:: RECORD EXCERPTS ::
# # # # # # #

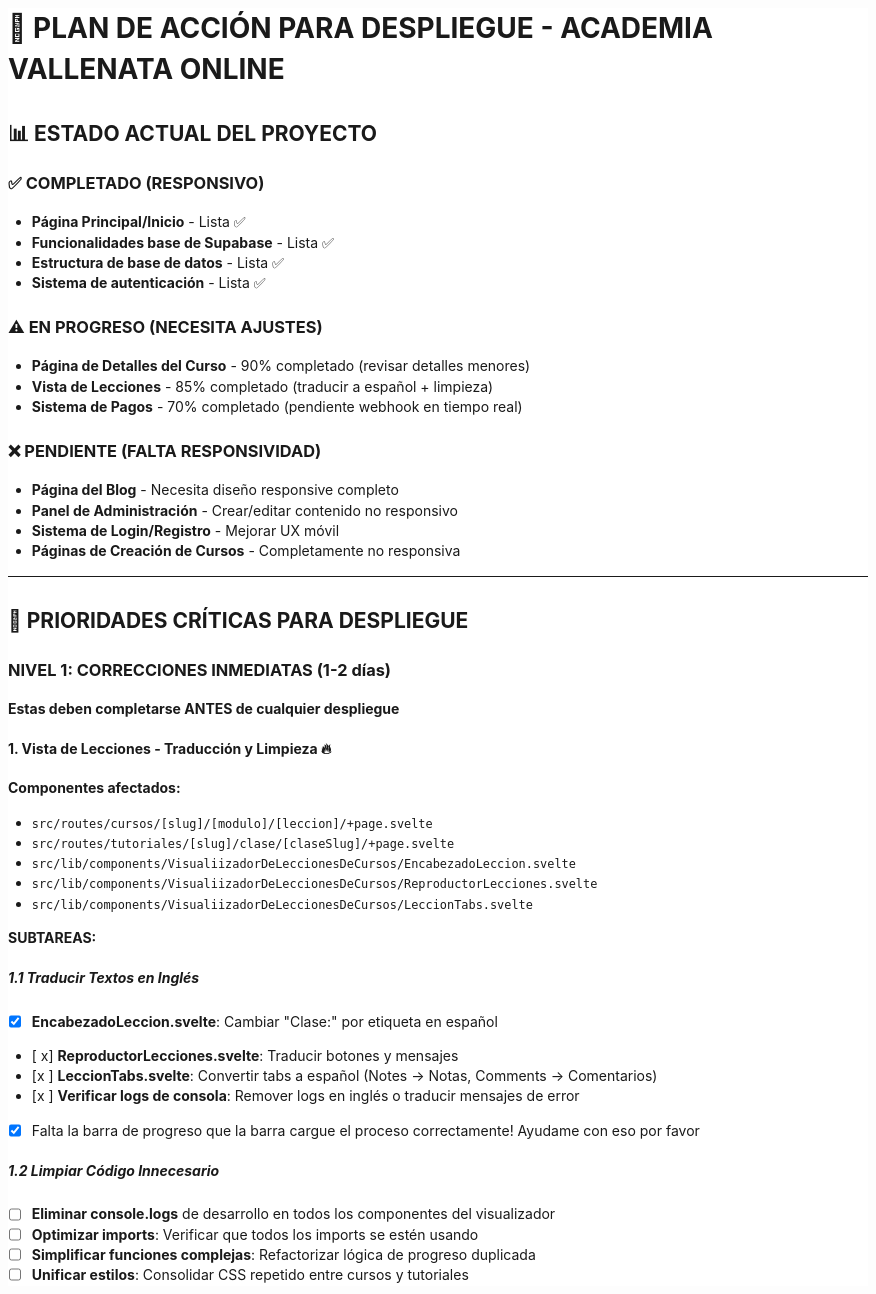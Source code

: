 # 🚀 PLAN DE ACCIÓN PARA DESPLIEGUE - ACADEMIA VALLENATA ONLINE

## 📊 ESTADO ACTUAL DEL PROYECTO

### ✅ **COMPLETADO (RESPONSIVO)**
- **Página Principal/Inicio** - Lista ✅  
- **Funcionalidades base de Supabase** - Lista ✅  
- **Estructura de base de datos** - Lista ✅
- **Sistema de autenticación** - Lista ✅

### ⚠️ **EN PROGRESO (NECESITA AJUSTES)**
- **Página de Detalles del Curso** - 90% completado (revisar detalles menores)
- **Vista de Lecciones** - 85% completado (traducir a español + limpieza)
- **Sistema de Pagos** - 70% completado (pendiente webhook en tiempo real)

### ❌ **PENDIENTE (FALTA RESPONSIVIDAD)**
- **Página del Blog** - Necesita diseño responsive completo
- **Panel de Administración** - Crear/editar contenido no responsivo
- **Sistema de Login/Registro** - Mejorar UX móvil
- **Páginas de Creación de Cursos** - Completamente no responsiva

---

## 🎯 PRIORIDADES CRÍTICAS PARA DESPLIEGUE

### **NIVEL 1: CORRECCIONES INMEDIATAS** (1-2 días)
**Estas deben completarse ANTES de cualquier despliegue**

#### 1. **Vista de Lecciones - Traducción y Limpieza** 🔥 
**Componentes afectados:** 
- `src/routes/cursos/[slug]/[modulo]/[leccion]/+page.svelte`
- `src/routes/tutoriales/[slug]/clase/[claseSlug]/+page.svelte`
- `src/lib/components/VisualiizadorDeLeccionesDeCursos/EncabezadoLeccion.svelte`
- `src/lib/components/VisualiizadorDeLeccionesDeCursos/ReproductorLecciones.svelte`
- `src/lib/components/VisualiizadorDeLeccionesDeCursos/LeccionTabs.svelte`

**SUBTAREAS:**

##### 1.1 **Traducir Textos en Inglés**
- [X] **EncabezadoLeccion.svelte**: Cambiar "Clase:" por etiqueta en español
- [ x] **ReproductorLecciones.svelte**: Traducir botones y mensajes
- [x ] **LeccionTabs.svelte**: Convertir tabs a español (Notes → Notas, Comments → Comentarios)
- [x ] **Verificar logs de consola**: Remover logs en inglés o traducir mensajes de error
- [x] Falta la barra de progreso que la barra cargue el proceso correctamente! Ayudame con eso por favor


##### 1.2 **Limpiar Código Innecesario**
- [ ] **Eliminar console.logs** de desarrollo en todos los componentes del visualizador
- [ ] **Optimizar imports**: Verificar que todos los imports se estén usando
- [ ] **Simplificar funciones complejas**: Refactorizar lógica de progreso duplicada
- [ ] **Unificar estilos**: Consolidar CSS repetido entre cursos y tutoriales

# # # # # # #

:: DIRECTIONS FOR THIS TASK ::
Above this task is a listing. Restate, word for word and with nothing added, the lines from the one with "- **Estructura de base de datos** - Lista ✅" through the one with "- [ ] **Simplificar".

:: PROBLEM SOLUTION ::
- **Estructura de base de datos** - Lista ✅
- **Sistema de autenticación** - Lista ✅

### ⚠️ **EN PROGRESO (NECESITA AJUSTES)**
- **Página de Detalles del Curso** - 90% completado (revisar detalles menores)
- **Vista de Lecciones** - 85% completado (traducir a español + limpieza)
- **Sistema de Pagos** - 70% completado (pendiente webhook en tiempo real)

### ❌ **PENDIENTE (FALTA RESPONSIVIDAD)**
- **Página del Blog** - Necesita diseño responsive completo
- **Panel de Administración** - Crear/editar contenido no responsivo
- **Sistema de Login/Registro** - Mejorar UX móvil
- **Páginas de Creación de Cursos** - Completamente no responsiva

---

## 🎯 PRIORIDADES CRÍTICAS PARA DESPLIEGUE

### **NIVEL 1: CORRECCIONES INMEDIATAS** (1-2 días)
**Estas deben completarse ANTES de cualquier despliegue**

#### 1. **Vista de Lecciones - Traducción y Limpieza** 🔥 
**Componentes afectados:** 
- `src/routes/cursos/[slug]/[modulo]/[leccion]/+page.svelte`
- `src/routes/tutoriales/[slug]/clase/[claseSlug]/+page.svelte`
- `src/lib/components/VisualiizadorDeLeccionesDeCursos/EncabezadoLeccion.svelte`
- `src/lib/components/VisualiizadorDeLeccionesDeCursos/ReproductorLecciones.svelte`
- `src/lib/components/VisualiizadorDeLeccionesDeCursos/LeccionTabs.svelte`

**SUBTAREAS:**

##### 1.1 **Traducir Textos en Inglés**
- [X] **EncabezadoLeccion.svelte**: Cambiar "Clase:" por etiqueta en español
- [ x] **ReproductorLecciones.svelte**: Traducir botones y mensajes
- [x ] **LeccionTabs.svelte**: Convertir tabs a español (Notes → Notas, Comments → Comentarios)
- [x ] **Verificar logs de consola**: Remover logs en inglés o traducir mensajes de error
- [x] Falta la barra de progreso que la barra cargue el proceso correctamente! Ayudame con eso por favor


##### 1.2 **Limpiar Código Innecesario**
- [ ] **Eliminar console.logs** de desarrollo en todos los componentes del visualizador
- [ ] **Optimizar imports**: Verificar que todos los imports se estén usando
- [ ] **Simplificar funciones complejas**: Refactorizar lógica de progreso duplicada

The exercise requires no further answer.